Ma come ci si approccia a una competizione che non si può vincere, a meno di un miracolo? Cosa si prova a non essere considerate tra le squadre favorite? In virtù di questo status così chiaro ma anche così fluido, per cui ogni cosa in fondo dipende dal sorteggio e da altri eventi casuali, quali sono gli obiettivi realistici di Milan, Inter, Napoli e Juventus? A cosa e come devono prepararsi in vista delle notti di Champions? Lo abbiamo chiesto a quattro firme che di solito leggete su Undici, e che hanno letto la situazione delle squadre italiane in base a come stanno oggi, alle loro prospettive, alle difficoltà che dovranno affrontare e superare a partire da stasera, o da domani.
Juventus in recessione
Se volessimo ragionare in linea puramente teorica, magari affidandoci alle categorie cui Massimiliano Allegri fa riferimento ormai ogni volta che si trova davanti a microfoni e telecamere, non ci sarebbe motivo per considerare la Juventus – cioè la squadra di Di Maria, Pogba, Vlahovic, Paredes e Chiesa – un’outsider della Champions League 2022/23. La controprova del campo e le difficoltà nell’espressione di una volontà di potenza solo presunta ci costringono invece a guardare in faccia alla realtà di una squadra che, dopo un’estate passata a cercare di risolvere i problemi endemici, strutturali e di identità attraverso il calciomercato, si trova a dover fare i conti con le conseguenze deteriori di questa scelta: l’essersi voluti affidare esclusivamente alle qualità di alcuni singoli non ha pagato e non sta pagando nel momento in cui alcuni di questi – Di Maria e Pogba – sembrano essere entrati nella fase declinante della carriera, altri vivono nell’incertezza legata al recupero da infortuni che rischiano di aver alterato le migliori caratteristiche di base – Chiesa – e altri ancora non sono già diventati abbastanza autonomi per riuscire a fare davvero la differenza in un contesto in cui la dimensione collettiva è sempre e comunque subordinata a quella individuale – Vlahovic.

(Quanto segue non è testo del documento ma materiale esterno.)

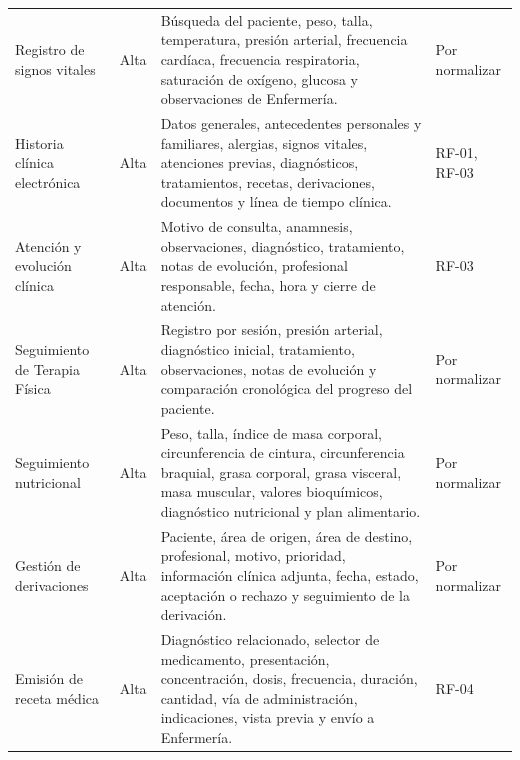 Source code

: \documentclass[11pt,a4paper]{article}
\begin{document}
\begin{longtable}{p{} p{} p{} p{}}
		Registro de signos vitales &
		Alta &
		Búsqueda del paciente, peso, talla, temperatura, presión arterial, frecuencia
		cardíaca, frecuencia respiratoria, saturación de oxígeno, glucosa y
		observaciones de Enfermería. &
		Por normalizar \\
		
		Historia clínica electrónica &
		Alta &
		Datos generales, antecedentes personales y familiares, alergias, signos vitales,
		atenciones previas, diagnósticos, tratamientos, recetas, derivaciones,
		documentos y línea de tiempo clínica. &
		RF-01, RF-03 \\
		
		Atención y evolución clínica &
		Alta &
		Motivo de consulta, anamnesis, observaciones, diagnóstico, tratamiento, notas de
		evolución, profesional responsable, fecha, hora y cierre de atención. &
		RF-03 \\
		
		Seguimiento de Terapia Física &
		Alta &
		Registro por sesión, presión arterial, diagnóstico inicial, tratamiento,
		observaciones, notas de evolución y comparación cronológica del progreso del
		paciente. &
		Por normalizar \\
		
		Seguimiento nutricional &
		Alta &
		Peso, talla, índice de masa corporal, circunferencia de cintura, circunferencia
		braquial, grasa corporal, grasa visceral, masa muscular, valores bioquímicos,
		diagnóstico nutricional y plan alimentario. &
		Por normalizar \\
		
		Gestión de derivaciones &
		Alta &
		Paciente, área de origen, área de destino, profesional, motivo, prioridad,
		información clínica adjunta, fecha, estado, aceptación o rechazo y seguimiento
		de la derivación. &
		Por normalizar \\
		
		Emisión de receta médica &
		Alta &
		Diagnóstico relacionado, selector de medicamento, presentación, concentración,
		dosis, frecuencia, duración, cantidad, vía de administración, indicaciones,
		vista previa y envío a Enfermería. &
		RF-04 \\
		

\end{longtable}
\end{document}
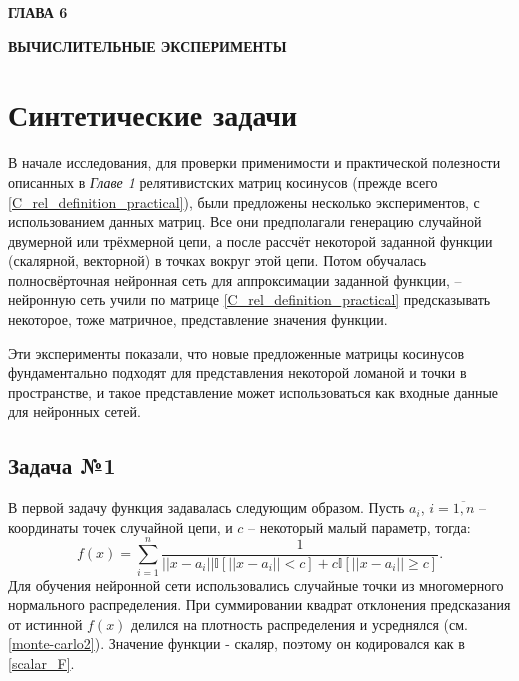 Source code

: \newpage
\begin{center}
	\textbf{\large ГЛАВА 6}

	\textbf{\large ВЫЧИСЛИТЕЛЬНЫЕ ЭКСПЕРИМЕНТЫ}
\end{center}

\section{Синтетические задачи}

В начале исследования, для проверки применимости и практической полезности описанных в \textit{Главе 1} релятивистских матриц косинусов (прежде всего \ref{C_rel_definition_practical}), были предложены несколько экспериментов, с использованием данных матриц. Все они предполагали генерацию случайной двумерной или трёхмерной цепи, а после рассчёт некоторой заданной функции (скалярной, векторной) в точках вокруг этой цепи. Потом обучалась полносвёрточная нейронная сеть для аппроксимации заданной функции, -- нейронную сеть учили по матрице \ref{C_rel_definition_practical} предсказывать некоторое, тоже матричное, представление значения функции.

Эти эксперименты показали, что новые предложенные матрицы косинусов фундаментально подходят для представления некоторой ломаной и точки в пространстве, и такое представление может использоваться как входные данные для нейронных сетей.

\subsection{Задача №1}
В первой задачу функция задавалась следующим образом. Пусть $a_i$, $i=\overline{1,n}$ -- координаты точек случайной цепи, и $c$ -- некоторый малый параметр, тогда:
\begin{equation}
	f(x) = \sum_{i=1}^n\frac{1}{||x - a_i||\mathbb{I}[||x - a_i|| < c] + c\mathbb{I}[||x - a_i|| \ge c]}.
	\label{synt1_f}
\end{equation}
Для обучения нейронной сети использовались случайные точки из многомерного нормального распределения. При суммировании квадрат отклонения предсказания от истинной $f(x)$ делился на плотность распределения и усреднялся (см. \ref{monte-carlo2}). Значение функции - скаляр, поэтому он кодировался как в \ref{scalar_F}.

Dopo l’1-1 di Firenze, e a meno di 72 ore dalla trasferta di Parigi, Allegri ha involontariamente ribadito uno status di subalternità che è sia reale che percepito. E l’ha fatto sottolineando come, per la Juventus, la gara chiave del girone sia quella casalinga contro il Benfica. Il punto è che per una squadra come quella di Allegri, che vive e approccia le gare come un insieme di situazioni randomiche e governate dal caso, il Benfica di Roger Schmidt è un avversario pericoloso come se non più del Psg di Messi, Mbappé e Neymar, a prescindere dal valore assoluto dei calciatori in campo. Ed è triste pensare che questa condizione sia esattamente opposta rispetto a quello che si pensava sarebbe accaduto dopo l’acquisto di Cristiano Ronaldo, appena quattro anni fa. Allora i bianconeri, reduci da due finali nelle precedenti quattro stagioni, potevano a buon diritto considerarsi una contender; oggi, invece, la Juventus è una squadra che può vincere e può perdere con tutti, che ha negli ottavi l’obiettivo minimo e nei quarti l’eventuale punto di partenza per quello che potrebbe essere un gradito di più. È una squadra-outsider, appunto. Che ha scelto di esserlo. (Claudio Pellecchia)
Il Milan nel suo habitat naturale
Nella vittoria di sabato contro l’Inter, o per meglio dire nei 46 minuti che sono trascorsi tra i due gol dell’Inter, il vantaggio di Brozović al minuto 21’ e il definitivo 3-2 di Džeko al minuto 67’, il Milan ha espresso, per importanza della partita e valore dell’avversario, una delle migliori prestazioni dell’intera gestione di Stefano Pioli: pressing a tutto campo (52 recuperi a 39 in totale per i rossoneri), baricentro alto (55,4 metri il dato a fine primo tempo) e una ferocia agonistica che rappresenta il primo vero atto di forza di una squadra nella Serie A 2022/23 — e questa dimostrazione di superiorità non poteva che arrivare dai campioni in carica. Arrigo Sacchi, intervistato domenica dalla Gazzetta dello Sport, ha commentato: «C’era una squadra italiana, l’Inter, che si basava soprattutto sui singoli e sulla difesa; e poi c’era una squadra, il Milan, che praticava un gioco europeo, dove tutti si sacrificavano e partecipavano sia alla fase difensiva sia alla fase offensiva».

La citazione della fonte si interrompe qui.